▶ **EXTRACTED INFORMATION**:
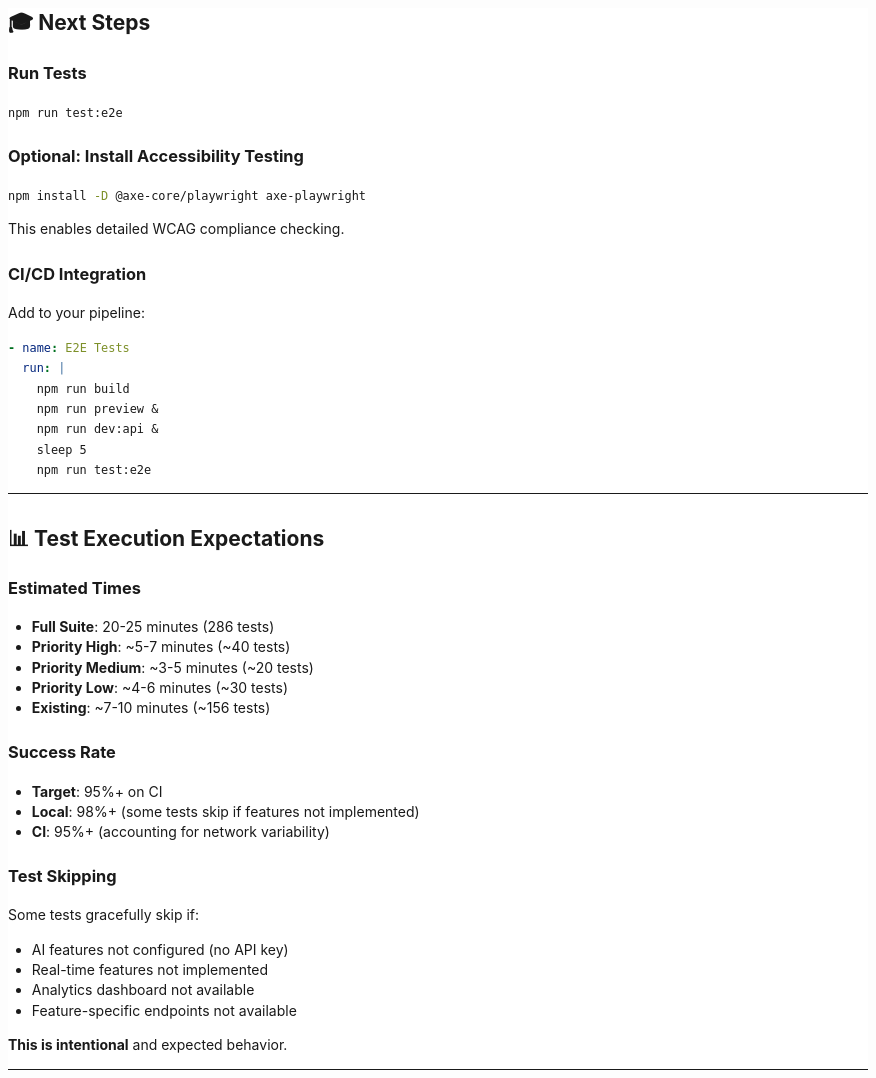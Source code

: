 
## 🎓 Next Steps

### Run Tests
```bash
npm run test:e2e
```

### Optional: Install Accessibility Testing
```bash
npm install -D @axe-core/playwright axe-playwright
```

This enables detailed WCAG compliance checking.

### CI/CD Integration
Add to your pipeline:
```yaml
- name: E2E Tests
  run: |
    npm run build
    npm run preview &
    npm run dev:api &
    sleep 5
    npm run test:e2e
```

---

## 📊 Test Execution Expectations

### Estimated Times
- **Full Suite**: 20-25 minutes (286 tests)
- **Priority High**: ~5-7 minutes (~40 tests)
- **Priority Medium**: ~3-5 minutes (~20 tests)
- **Priority Low**: ~4-6 minutes (~30 tests)
- **Existing**: ~7-10 minutes (~156 tests)

### Success Rate
- **Target**: 95%+ on CI
- **Local**: 98%+ (some tests skip if features not implemented)
- **CI**: 95%+ (accounting for network variability)

### Test Skipping
Some tests gracefully skip if:
- AI features not configured (no API key)
- Real-time features not implemented
- Analytics dashboard not available
- Feature-specific endpoints not available

**This is intentional** and expected behavior.

---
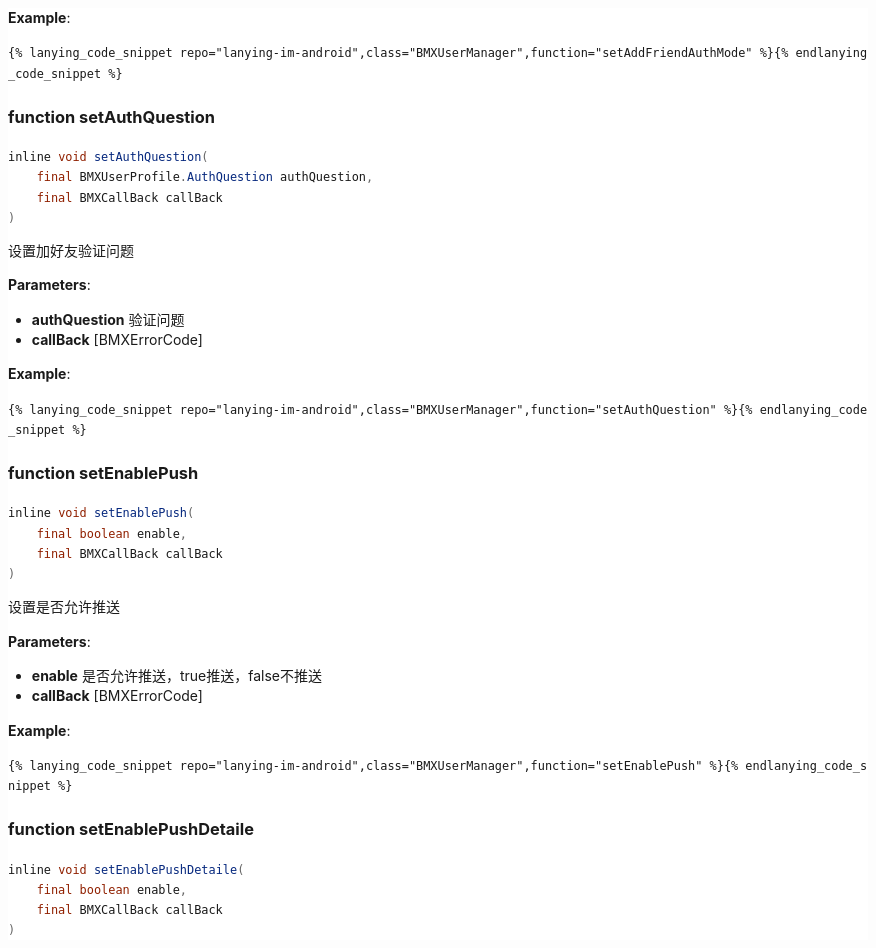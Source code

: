 **Example**:
```
{% lanying_code_snippet repo="lanying-im-android",class="BMXUserManager",function="setAddFriendAuthMode" %}{% endlanying_code_snippet %}
```
### function setAuthQuestion

```java
inline void setAuthQuestion(
    final BMXUserProfile.AuthQuestion authQuestion,
    final BMXCallBack callBack
)
```

设置加好友验证问题 

**Parameters**: 

  * **authQuestion** 验证问题 
  * **callBack** [BMXErrorCode]


**Example**:
```
{% lanying_code_snippet repo="lanying-im-android",class="BMXUserManager",function="setAuthQuestion" %}{% endlanying_code_snippet %}
```
### function setEnablePush

```java
inline void setEnablePush(
    final boolean enable,
    final BMXCallBack callBack
)
```

设置是否允许推送 

**Parameters**: 

  * **enable** 是否允许推送，true推送，false不推送 
  * **callBack** [BMXErrorCode]


**Example**:
```
{% lanying_code_snippet repo="lanying-im-android",class="BMXUserManager",function="setEnablePush" %}{% endlanying_code_snippet %}
```
### function setEnablePushDetaile

```java
inline void setEnablePushDetaile(
    final boolean enable,
    final BMXCallBack callBack
)
```
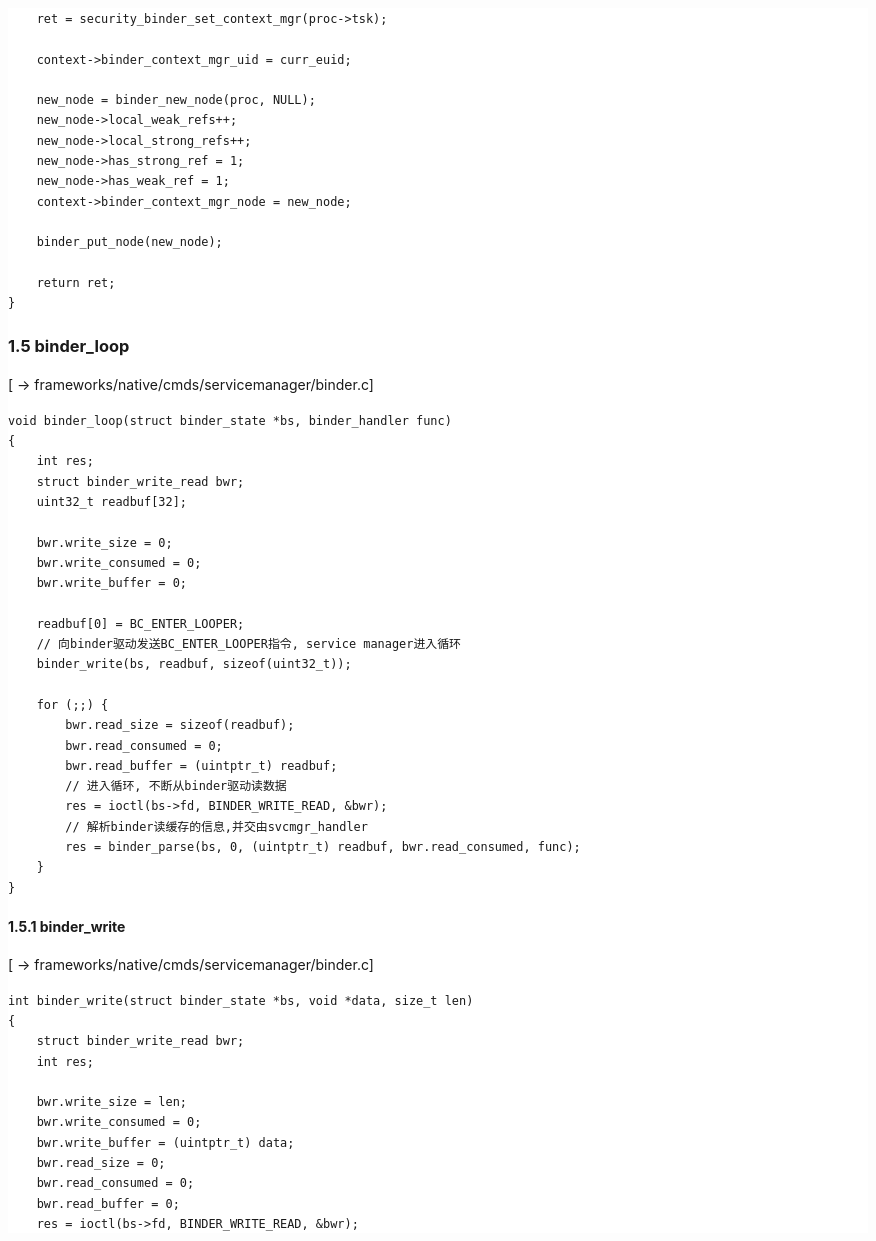 	    ret = security_binder_set_context_mgr(proc->tsk);
	 
	    context->binder_context_mgr_uid = curr_euid;
	 
	    new_node = binder_new_node(proc, NULL);
	    new_node->local_weak_refs++;
	    new_node->local_strong_refs++;
	    new_node->has_strong_ref = 1;
	    new_node->has_weak_ref = 1;
	    context->binder_context_mgr_node = new_node;
	 
	    binder_put_node(new_node);
	 
	    return ret;
	}

### 1.5 binder_loop
[ -> frameworks/native/cmds/servicemanager/binder.c]

	void binder_loop(struct binder_state *bs, binder_handler func)
	{
	    int res;
	    struct binder_write_read bwr;
	    uint32_t readbuf[32];
	 
	    bwr.write_size = 0;
	    bwr.write_consumed = 0;
	    bwr.write_buffer = 0;
	 
	    readbuf[0] = BC_ENTER_LOOPER;
	    // 向binder驱动发送BC_ENTER_LOOPER指令, service manager进入循环
	    binder_write(bs, readbuf, sizeof(uint32_t));
	 
	    for (;;) {
	        bwr.read_size = sizeof(readbuf);
	        bwr.read_consumed = 0;
	        bwr.read_buffer = (uintptr_t) readbuf;
	        // 进入循环, 不断从binder驱动读数据
	        res = ioctl(bs->fd, BINDER_WRITE_READ, &bwr);
	        // 解析binder读缓存的信息,并交由svcmgr_handler
	        res = binder_parse(bs, 0, (uintptr_t) readbuf, bwr.read_consumed, func);
	    }
	}

#### 1.5.1 binder_write
[ -> frameworks/native/cmds/servicemanager/binder.c]
	
	int binder_write(struct binder_state *bs, void *data, size_t len)
	{
	    struct binder_write_read bwr;
	    int res;
	 
	    bwr.write_size = len;
	    bwr.write_consumed = 0;
	    bwr.write_buffer = (uintptr_t) data;
	    bwr.read_size = 0;
	    bwr.read_consumed = 0;
	    bwr.read_buffer = 0;
	    res = ioctl(bs->fd, BINDER_WRITE_READ, &bwr);
	 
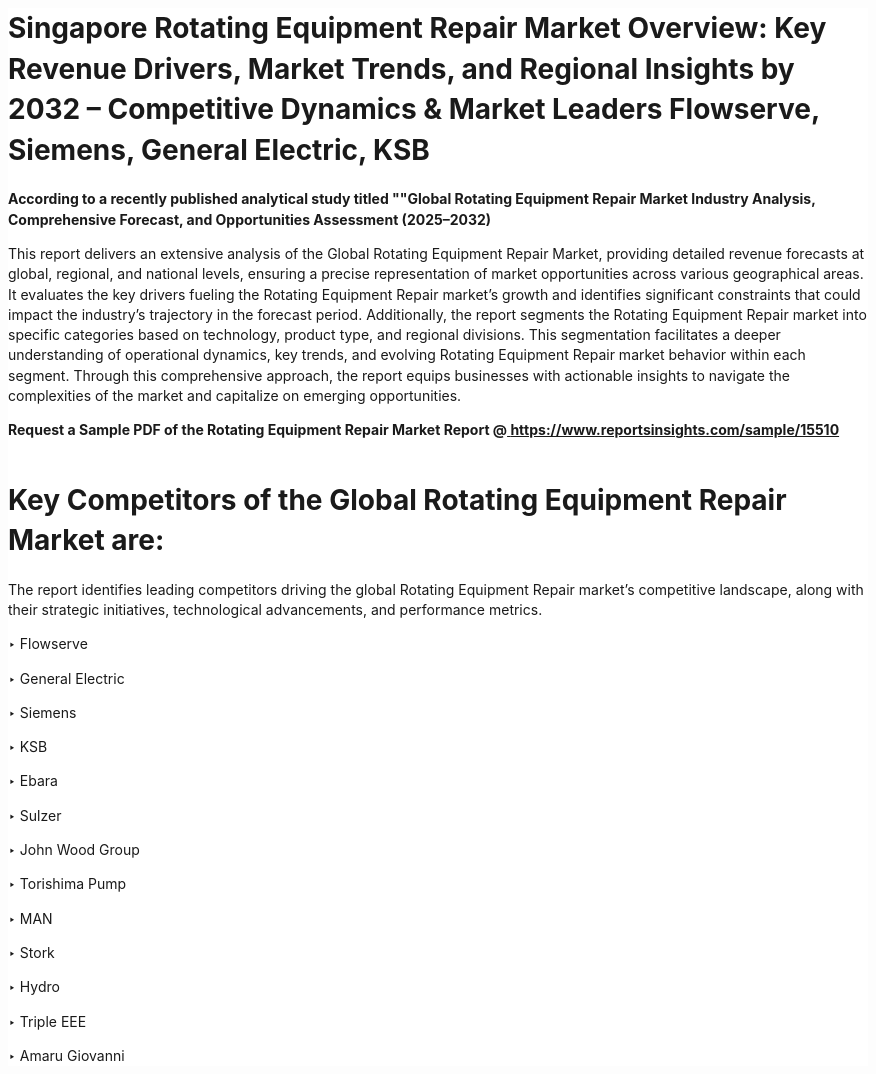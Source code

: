 # Singapore Rotating Equipment Repair Market Overview: Key Revenue Drivers, Market Trends, and Regional Insights by 2032 –  Competitive Dynamics & Market Leaders Flowserve, Siemens, General Electric, KSB

<strong>According to a recently published analytical study titled ""Global Rotating Equipment Repair Market Industry Analysis, Comprehensive Forecast, and Opportunities Assessment (2025–2032)</strong>

This report delivers an extensive analysis of the Global Rotating Equipment Repair Market, providing detailed revenue forecasts at global, regional, and national levels, ensuring a precise representation of market opportunities across various geographical areas. It evaluates the key drivers fueling the Rotating Equipment Repair market’s growth and identifies significant constraints that could impact the industry’s trajectory in the forecast period. Additionally, the report segments the Rotating Equipment Repair market into specific categories based on technology, product type, and regional divisions. This segmentation facilitates a deeper understanding of operational dynamics, key trends, and evolving Rotating Equipment Repair market behavior within each segment. Through this comprehensive approach, the report equips businesses with actionable insights to navigate the complexities of the market and capitalize on emerging opportunities.

<strong>Request a Sample PDF of the Rotating Equipment Repair Market Report </strong><strong>@<a href=https://www.reportsinsights.com/sample/15510> https://www.reportsinsights.com/sample/15510</a></strong></font>

# <strong>Key Competitors of the Global Rotating Equipment Repair Market are:</strong>

The report identifies leading competitors driving the global Rotating Equipment Repair market’s competitive landscape, along with their strategic initiatives, technological advancements, and performance metrics.

‣ Flowserve

‣ General Electric

‣ Siemens

‣ KSB

‣ Ebara

‣ Sulzer

‣ John Wood Group

‣ Torishima Pump

‣ MAN

‣ Stork

‣ Hydro

‣ Triple EEE

‣ Amaru Giovanni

▶ **YOUR ASSIGNMENT**: Apart from the images, retype the full material exactly as written.

▶ **ANSWER AREA**:
Source code

: 
## 🎓 Next Steps

### Run Tests
```bash
npm run test:e2e
```

### Optional: Install Accessibility Testing
```bash
npm install -D @axe-core/playwright axe-playwright
```

This enables detailed WCAG compliance checking.

### CI/CD Integration
Add to your pipeline:
```yaml
- name: E2E Tests
  run: |
    npm run build
    npm run preview &
    npm run dev:api &
    sleep 5
    npm run test:e2e
```

---

## 📊 Test Execution Expectations

### Estimated Times
- **Full Suite**: 20-25 minutes (286 tests)
- **Priority High**: ~5-7 minutes (~40 tests)
- **Priority Medium**: ~3-5 minutes (~20 tests)
- **Priority Low**: ~4-6 minutes (~30 tests)
- **Existing**: ~7-10 minutes (~156 tests)

### Success Rate
- **Target**: 95%+ on CI
- **Local**: 98%+ (some tests skip if features not implemented)
- **CI**: 95%+ (accounting for network variability)

### Test Skipping
Some tests gracefully skip if:
- AI features not configured (no API key)
- Real-time features not implemented
- Analytics dashboard not available
- Feature-specific endpoints not available

**This is intentional** and expected behavior.

---
Source code

: **Example**:
```
{% lanying_code_snippet repo="lanying-im-android",class="BMXUserManager",function="setAddFriendAuthMode" %}{% endlanying_code_snippet %}
```
### function setAuthQuestion

```java
inline void setAuthQuestion(
    final BMXUserProfile.AuthQuestion authQuestion,
    final BMXCallBack callBack
)
```

设置加好友验证问题 

**Parameters**: 

  * **authQuestion** 验证问题 
  * **callBack** [BMXErrorCode]


**Example**:
```
{% lanying_code_snippet repo="lanying-im-android",class="BMXUserManager",function="setAuthQuestion" %}{% endlanying_code_snippet %}
```
### function setEnablePush

```java
inline void setEnablePush(
    final boolean enable,
    final BMXCallBack callBack
)
```

设置是否允许推送 

**Parameters**: 

  * **enable** 是否允许推送，true推送，false不推送 
  * **callBack** [BMXErrorCode]


**Example**:
```
{% lanying_code_snippet repo="lanying-im-android",class="BMXUserManager",function="setEnablePush" %}{% endlanying_code_snippet %}
```
### function setEnablePushDetaile

```java
inline void setEnablePushDetaile(
    final boolean enable,
    final BMXCallBack callBack
)
```
 	    ret = security_binder_set_context_mgr(proc->tsk);
	 
	    context->binder_context_mgr_uid = curr_euid;
	 
	    new_node = binder_new_node(proc, NULL);
	    new_node->local_weak_refs++;
	    new_node->local_strong_refs++;
	    new_node->has_strong_ref = 1;
	    new_node->has_weak_ref = 1;
	    context->binder_context_mgr_node = new_node;
	 
	    binder_put_node(new_node);
	 
	    return ret;
	}

### 1.5 binder_loop
[ -> frameworks/native/cmds/servicemanager/binder.c]

	void binder_loop(struct binder_state *bs, binder_handler func)
	{
	    int res;
	    struct binder_write_read bwr;
	    uint32_t readbuf[32];
	 
	    bwr.write_size = 0;
	    bwr.write_consumed = 0;
	    bwr.write_buffer = 0;
	 
	    readbuf[0] = BC_ENTER_LOOPER;
	    // 向binder驱动发送BC_ENTER_LOOPER指令, service manager进入循环
	    binder_write(bs, readbuf, sizeof(uint32_t));
	 
	    for (;;) {
	        bwr.read_size = sizeof(readbuf);
	        bwr.read_consumed = 0;
	        bwr.read_buffer = (uintptr_t) readbuf;
	        // 进入循环, 不断从binder驱动读数据
	        res = ioctl(bs->fd, BINDER_WRITE_READ, &bwr);
	        // 解析binder读缓存的信息,并交由svcmgr_handler
	        res = binder_parse(bs, 0, (uintptr_t) readbuf, bwr.read_consumed, func);
	    }
	}

#### 1.5.1 binder_write
[ -> frameworks/native/cmds/servicemanager/binder.c]
	
	int binder_write(struct binder_state *bs, void *data, size_t len)
	{
	    struct binder_write_read bwr;
	    int res;
	 
	    bwr.write_size = len;
	    bwr.write_consumed = 0;
	    bwr.write_buffer = (uintptr_t) data;
	    bwr.read_size = 0;
	    bwr.read_consumed = 0;
	    bwr.read_buffer = 0;
	    res = ioctl(bs->fd, BINDER_WRITE_READ, &bwr);
	 
Source code

: # Singapore Rotating Equipment Repair Market Overview: Key Revenue Drivers, Market Trends, and Regional Insights by 2032 –  Competitive Dynamics & Market Leaders Flowserve, Siemens, General Electric, KSB

<strong>According to a recently published analytical study titled ""Global Rotating Equipment Repair Market Industry Analysis, Comprehensive Forecast, and Opportunities Assessment (2025–2032)</strong>

This report delivers an extensive analysis of the Global Rotating Equipment Repair Market, providing detailed revenue forecasts at global, regional, and national levels, ensuring a precise representation of market opportunities across various geographical areas. It evaluates the key drivers fueling the Rotating Equipment Repair market’s growth and identifies significant constraints that could impact the industry’s trajectory in the forecast period. Additionally, the report segments the Rotating Equipment Repair market into specific categories based on technology, product type, and regional divisions. This segmentation facilitates a deeper understanding of operational dynamics, key trends, and evolving Rotating Equipment Repair market behavior within each segment. Through this comprehensive approach, the report equips businesses with actionable insights to navigate the complexities of the market and capitalize on emerging opportunities.

<strong>Request a Sample PDF of the Rotating Equipment Repair Market Report </strong><strong>@<a href=https://www.reportsinsights.com/sample/15510> https://www.reportsinsights.com/sample/15510</a></strong></font>

# <strong>Key Competitors of the Global Rotating Equipment Repair Market are:</strong>

The report identifies leading competitors driving the global Rotating Equipment Repair market’s competitive landscape, along with their strategic initiatives, technological advancements, and performance metrics.

‣ Flowserve

‣ General Electric

‣ Siemens

‣ KSB

‣ Ebara

‣ Sulzer

‣ John Wood Group

‣ Torishima Pump

‣ MAN

‣ Stork

‣ Hydro

‣ Triple EEE

‣ Amaru Giovanni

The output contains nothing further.